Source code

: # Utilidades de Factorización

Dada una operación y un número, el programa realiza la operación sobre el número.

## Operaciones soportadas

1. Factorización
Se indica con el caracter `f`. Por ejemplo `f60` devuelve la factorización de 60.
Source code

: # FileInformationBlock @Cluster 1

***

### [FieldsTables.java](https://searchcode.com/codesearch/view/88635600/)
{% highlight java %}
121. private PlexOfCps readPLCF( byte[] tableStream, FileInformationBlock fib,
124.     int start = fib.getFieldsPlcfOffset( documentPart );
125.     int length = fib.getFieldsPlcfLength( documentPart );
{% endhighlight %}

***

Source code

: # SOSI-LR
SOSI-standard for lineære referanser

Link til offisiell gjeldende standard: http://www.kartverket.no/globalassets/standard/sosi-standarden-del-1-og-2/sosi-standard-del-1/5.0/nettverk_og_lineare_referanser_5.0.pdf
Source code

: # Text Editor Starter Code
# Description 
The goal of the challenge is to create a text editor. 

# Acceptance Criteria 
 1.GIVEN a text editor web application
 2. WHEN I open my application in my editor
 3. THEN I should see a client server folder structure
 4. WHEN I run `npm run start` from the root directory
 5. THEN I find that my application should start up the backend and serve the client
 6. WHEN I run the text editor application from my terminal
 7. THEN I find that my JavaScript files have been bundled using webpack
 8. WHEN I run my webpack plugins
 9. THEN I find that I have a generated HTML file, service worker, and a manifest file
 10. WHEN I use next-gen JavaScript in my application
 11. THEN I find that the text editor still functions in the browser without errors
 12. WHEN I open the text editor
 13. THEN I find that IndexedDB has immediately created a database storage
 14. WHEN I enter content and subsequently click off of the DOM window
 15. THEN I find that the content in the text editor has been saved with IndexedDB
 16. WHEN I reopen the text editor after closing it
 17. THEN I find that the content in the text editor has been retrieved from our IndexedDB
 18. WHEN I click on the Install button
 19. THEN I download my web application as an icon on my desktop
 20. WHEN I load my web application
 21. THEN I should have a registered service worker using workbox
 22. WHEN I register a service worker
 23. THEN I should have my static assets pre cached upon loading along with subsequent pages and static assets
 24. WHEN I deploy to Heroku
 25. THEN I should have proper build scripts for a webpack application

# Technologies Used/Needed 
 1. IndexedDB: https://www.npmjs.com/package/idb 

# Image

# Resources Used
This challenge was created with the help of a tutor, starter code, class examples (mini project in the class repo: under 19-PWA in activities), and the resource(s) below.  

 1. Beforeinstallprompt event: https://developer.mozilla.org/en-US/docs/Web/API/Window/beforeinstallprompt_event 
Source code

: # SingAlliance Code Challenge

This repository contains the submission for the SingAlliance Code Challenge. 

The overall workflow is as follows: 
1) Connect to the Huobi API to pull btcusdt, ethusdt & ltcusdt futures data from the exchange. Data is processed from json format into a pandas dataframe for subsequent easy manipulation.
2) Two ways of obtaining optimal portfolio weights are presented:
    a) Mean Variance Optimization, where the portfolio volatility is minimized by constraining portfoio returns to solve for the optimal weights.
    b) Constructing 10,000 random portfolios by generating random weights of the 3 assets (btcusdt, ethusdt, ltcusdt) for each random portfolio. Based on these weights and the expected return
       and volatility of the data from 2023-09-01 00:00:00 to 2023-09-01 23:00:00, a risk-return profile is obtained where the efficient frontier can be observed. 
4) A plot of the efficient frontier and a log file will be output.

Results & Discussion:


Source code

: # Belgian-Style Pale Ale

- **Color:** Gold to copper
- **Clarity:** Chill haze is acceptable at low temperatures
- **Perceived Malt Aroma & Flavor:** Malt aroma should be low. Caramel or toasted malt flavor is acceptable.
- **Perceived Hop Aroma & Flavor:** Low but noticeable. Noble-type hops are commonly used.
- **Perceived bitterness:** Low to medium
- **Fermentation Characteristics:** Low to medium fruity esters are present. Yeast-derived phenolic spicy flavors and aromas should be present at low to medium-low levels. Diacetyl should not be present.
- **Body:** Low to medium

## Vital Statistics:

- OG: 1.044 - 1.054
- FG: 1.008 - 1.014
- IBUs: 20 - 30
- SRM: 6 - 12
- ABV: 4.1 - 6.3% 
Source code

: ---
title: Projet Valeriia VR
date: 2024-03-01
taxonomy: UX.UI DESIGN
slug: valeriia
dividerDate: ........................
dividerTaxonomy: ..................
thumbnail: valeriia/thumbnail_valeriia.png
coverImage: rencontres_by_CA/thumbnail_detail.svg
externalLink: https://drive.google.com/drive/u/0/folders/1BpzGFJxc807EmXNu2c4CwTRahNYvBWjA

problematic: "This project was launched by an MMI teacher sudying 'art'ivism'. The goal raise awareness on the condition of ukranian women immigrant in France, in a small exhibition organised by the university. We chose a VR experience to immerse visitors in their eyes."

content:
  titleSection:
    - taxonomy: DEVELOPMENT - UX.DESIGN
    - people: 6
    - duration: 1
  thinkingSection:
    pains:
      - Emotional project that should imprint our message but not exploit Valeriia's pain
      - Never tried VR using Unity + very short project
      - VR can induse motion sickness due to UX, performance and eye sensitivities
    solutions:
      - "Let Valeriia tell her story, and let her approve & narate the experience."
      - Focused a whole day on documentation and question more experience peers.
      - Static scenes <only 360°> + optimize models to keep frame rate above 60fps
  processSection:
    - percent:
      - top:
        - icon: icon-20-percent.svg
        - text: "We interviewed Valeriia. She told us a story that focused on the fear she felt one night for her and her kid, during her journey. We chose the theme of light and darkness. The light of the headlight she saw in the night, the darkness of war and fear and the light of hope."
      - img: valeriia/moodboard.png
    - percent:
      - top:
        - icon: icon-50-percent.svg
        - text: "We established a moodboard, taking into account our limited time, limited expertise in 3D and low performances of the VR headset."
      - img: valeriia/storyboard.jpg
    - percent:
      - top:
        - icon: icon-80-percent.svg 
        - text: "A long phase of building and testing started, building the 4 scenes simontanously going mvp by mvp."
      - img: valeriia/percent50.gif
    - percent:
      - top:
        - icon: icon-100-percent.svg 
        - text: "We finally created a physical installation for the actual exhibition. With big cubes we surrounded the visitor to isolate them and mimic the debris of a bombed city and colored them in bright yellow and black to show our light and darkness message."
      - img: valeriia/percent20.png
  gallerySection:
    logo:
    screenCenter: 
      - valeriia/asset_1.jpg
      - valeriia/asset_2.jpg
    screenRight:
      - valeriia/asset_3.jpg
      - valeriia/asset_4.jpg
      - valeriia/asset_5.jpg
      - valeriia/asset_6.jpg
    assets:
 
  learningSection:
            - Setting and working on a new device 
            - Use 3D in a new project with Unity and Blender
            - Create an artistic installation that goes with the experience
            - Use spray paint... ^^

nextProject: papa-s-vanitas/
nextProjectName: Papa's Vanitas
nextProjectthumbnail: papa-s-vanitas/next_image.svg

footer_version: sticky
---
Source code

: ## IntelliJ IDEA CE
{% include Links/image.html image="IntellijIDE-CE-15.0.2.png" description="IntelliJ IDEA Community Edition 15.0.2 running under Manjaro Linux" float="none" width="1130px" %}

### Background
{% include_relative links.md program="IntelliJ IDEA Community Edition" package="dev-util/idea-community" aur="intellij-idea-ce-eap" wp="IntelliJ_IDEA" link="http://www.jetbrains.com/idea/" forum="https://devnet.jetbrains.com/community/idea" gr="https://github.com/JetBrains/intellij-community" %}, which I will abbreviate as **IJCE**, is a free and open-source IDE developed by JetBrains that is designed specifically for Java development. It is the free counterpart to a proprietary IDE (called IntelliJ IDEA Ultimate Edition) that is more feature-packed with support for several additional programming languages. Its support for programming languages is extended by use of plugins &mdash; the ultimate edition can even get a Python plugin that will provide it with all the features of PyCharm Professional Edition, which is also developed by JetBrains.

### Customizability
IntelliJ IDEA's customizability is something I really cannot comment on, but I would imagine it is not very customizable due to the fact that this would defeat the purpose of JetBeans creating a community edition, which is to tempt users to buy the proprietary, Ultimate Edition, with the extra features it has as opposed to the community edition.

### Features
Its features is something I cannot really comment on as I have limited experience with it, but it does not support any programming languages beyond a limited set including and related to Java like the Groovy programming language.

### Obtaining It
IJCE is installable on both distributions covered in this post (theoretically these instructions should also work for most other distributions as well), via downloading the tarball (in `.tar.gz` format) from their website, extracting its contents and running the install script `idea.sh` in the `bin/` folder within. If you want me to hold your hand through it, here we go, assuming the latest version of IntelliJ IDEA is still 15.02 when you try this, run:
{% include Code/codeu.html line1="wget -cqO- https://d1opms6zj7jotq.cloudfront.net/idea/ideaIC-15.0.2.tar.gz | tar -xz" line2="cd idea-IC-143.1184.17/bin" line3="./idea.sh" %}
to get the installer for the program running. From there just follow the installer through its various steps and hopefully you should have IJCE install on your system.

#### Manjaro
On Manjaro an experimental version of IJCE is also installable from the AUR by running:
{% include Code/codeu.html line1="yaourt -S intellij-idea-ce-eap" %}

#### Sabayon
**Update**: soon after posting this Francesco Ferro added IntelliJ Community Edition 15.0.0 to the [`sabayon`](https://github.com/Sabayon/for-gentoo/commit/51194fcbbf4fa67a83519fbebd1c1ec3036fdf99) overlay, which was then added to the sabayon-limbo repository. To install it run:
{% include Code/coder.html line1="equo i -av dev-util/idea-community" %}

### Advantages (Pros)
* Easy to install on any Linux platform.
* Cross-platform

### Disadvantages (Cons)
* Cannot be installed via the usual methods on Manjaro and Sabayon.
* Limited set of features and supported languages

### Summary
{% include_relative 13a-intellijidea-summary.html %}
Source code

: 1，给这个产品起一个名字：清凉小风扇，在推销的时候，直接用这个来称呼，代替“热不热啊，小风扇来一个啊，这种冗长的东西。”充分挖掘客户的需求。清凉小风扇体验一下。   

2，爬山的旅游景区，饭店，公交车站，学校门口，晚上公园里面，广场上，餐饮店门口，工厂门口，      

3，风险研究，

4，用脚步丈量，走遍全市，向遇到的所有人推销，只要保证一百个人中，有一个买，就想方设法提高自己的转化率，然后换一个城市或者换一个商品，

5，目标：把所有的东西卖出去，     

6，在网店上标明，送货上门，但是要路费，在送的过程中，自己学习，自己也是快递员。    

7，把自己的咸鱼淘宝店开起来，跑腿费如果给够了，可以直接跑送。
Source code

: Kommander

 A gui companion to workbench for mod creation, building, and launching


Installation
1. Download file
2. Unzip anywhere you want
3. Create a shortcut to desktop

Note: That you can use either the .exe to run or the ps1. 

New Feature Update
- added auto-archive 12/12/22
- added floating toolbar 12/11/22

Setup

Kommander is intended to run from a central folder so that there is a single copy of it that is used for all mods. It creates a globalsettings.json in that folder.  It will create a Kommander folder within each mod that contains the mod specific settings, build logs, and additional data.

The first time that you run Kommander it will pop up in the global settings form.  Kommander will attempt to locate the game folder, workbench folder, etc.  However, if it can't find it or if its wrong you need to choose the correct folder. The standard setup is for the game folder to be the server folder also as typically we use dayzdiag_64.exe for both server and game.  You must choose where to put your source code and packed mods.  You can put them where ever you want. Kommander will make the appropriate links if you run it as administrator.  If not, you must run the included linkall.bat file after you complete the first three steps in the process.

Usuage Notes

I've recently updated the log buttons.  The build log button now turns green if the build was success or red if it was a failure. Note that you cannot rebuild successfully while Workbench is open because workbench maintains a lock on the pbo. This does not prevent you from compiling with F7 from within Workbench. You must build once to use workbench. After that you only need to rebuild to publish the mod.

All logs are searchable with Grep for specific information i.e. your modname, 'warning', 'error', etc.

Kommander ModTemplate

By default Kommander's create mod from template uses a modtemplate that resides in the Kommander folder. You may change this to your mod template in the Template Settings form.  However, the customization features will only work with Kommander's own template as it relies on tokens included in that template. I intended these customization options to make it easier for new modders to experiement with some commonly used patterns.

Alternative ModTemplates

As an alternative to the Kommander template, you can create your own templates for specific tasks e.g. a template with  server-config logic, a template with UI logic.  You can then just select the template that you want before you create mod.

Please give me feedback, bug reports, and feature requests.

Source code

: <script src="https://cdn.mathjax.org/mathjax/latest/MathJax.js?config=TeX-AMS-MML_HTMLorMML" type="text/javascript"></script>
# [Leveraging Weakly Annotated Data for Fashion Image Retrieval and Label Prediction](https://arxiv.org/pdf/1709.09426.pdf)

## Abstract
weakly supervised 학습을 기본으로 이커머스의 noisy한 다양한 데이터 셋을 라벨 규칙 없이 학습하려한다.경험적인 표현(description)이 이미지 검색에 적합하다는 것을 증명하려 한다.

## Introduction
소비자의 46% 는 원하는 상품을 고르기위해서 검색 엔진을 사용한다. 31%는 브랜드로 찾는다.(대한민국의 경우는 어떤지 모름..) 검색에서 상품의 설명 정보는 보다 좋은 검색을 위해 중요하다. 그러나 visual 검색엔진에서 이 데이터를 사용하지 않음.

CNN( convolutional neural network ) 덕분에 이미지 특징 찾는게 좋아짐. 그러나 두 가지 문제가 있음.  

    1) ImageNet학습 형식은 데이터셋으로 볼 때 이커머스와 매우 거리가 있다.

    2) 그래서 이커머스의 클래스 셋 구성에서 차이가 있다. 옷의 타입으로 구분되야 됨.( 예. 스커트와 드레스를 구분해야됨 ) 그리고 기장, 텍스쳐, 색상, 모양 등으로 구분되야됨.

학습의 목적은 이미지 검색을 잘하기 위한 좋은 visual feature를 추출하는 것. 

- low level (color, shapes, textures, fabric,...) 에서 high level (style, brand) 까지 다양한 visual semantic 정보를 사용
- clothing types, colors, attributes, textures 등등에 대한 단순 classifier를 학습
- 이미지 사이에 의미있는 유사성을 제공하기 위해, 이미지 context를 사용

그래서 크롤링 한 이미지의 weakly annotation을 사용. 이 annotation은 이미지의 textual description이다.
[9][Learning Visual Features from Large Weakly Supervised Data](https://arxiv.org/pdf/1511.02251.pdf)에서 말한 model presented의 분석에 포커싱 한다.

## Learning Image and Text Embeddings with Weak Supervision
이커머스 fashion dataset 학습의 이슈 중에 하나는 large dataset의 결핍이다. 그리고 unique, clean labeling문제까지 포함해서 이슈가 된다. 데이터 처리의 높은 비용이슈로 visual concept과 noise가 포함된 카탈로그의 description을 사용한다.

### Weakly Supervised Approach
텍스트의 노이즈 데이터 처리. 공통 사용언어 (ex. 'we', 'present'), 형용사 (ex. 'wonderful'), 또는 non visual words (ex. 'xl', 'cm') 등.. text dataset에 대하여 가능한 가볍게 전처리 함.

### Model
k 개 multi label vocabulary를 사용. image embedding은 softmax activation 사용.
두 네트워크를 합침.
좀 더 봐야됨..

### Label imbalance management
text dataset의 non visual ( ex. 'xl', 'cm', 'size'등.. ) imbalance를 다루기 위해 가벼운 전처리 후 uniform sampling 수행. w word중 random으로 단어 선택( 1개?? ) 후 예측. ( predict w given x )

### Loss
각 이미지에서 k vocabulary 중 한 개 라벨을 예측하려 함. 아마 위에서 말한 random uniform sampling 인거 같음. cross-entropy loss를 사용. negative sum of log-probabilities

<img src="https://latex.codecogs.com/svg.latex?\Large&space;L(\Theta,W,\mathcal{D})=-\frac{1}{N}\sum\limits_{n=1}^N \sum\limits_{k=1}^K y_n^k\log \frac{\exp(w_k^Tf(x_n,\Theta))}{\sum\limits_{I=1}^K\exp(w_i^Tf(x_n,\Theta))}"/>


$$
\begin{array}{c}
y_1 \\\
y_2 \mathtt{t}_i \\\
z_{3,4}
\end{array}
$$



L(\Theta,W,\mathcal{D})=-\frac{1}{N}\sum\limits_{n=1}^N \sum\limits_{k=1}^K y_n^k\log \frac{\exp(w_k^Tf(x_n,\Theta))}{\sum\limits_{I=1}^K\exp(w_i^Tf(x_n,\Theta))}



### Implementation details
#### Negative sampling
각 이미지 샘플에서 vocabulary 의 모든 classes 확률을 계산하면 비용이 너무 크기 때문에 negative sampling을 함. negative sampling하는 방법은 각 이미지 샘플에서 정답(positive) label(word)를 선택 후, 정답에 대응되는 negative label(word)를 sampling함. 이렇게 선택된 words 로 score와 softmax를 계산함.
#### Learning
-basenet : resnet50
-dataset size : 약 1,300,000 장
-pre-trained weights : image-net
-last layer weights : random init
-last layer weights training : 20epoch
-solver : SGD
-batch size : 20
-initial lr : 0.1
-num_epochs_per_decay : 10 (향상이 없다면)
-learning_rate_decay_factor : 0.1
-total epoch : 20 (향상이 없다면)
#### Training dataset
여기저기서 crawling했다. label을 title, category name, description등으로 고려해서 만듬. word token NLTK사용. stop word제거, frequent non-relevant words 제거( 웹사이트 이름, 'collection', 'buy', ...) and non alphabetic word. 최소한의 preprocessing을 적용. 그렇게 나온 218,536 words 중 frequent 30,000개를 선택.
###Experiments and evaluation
--- --- ---
For this task, write out exactly the lines of the entries above, starting at the line with "Alternative ModTemplates" and ending at the line with "## Learning Image", both included, and no others.

• Result for this task:
Alternative ModTemplates

As an alternative to the Kommander template, you can create your own templates for specific tasks e.g. a template with  server-config logic, a template with UI logic.  You can then just select the template that you want before you create mod.

Please give me feedback, bug reports, and feature requests.

Source code

: <script src="https://cdn.mathjax.org/mathjax/latest/MathJax.js?config=TeX-AMS-MML_HTMLorMML" type="text/javascript"></script>
# [Leveraging Weakly Annotated Data for Fashion Image Retrieval and Label Prediction](https://arxiv.org/pdf/1709.09426.pdf)

## Abstract
weakly supervised 학습을 기본으로 이커머스의 noisy한 다양한 데이터 셋을 라벨 규칙 없이 학습하려한다.경험적인 표현(description)이 이미지 검색에 적합하다는 것을 증명하려 한다.

## Introduction
소비자의 46% 는 원하는 상품을 고르기위해서 검색 엔진을 사용한다. 31%는 브랜드로 찾는다.(대한민국의 경우는 어떤지 모름..) 검색에서 상품의 설명 정보는 보다 좋은 검색을 위해 중요하다. 그러나 visual 검색엔진에서 이 데이터를 사용하지 않음.

CNN( convolutional neural network ) 덕분에 이미지 특징 찾는게 좋아짐. 그러나 두 가지 문제가 있음.  

    1) ImageNet학습 형식은 데이터셋으로 볼 때 이커머스와 매우 거리가 있다.

    2) 그래서 이커머스의 클래스 셋 구성에서 차이가 있다. 옷의 타입으로 구분되야 됨.( 예. 스커트와 드레스를 구분해야됨 ) 그리고 기장, 텍스쳐, 색상, 모양 등으로 구분되야됨.

학습의 목적은 이미지 검색을 잘하기 위한 좋은 visual feature를 추출하는 것. 

- low level (color, shapes, textures, fabric,...) 에서 high level (style, brand) 까지 다양한 visual semantic 정보를 사용
- clothing types, colors, attributes, textures 등등에 대한 단순 classifier를 학습
- 이미지 사이에 의미있는 유사성을 제공하기 위해, 이미지 context를 사용

그래서 크롤링 한 이미지의 weakly annotation을 사용. 이 annotation은 이미지의 textual description이다.
[9][Learning Visual Features from Large Weakly Supervised Data](https://arxiv.org/pdf/1511.02251.pdf)에서 말한 model presented의 분석에 포커싱 한다.

## Learning Image and Text Embeddings with Weak Supervision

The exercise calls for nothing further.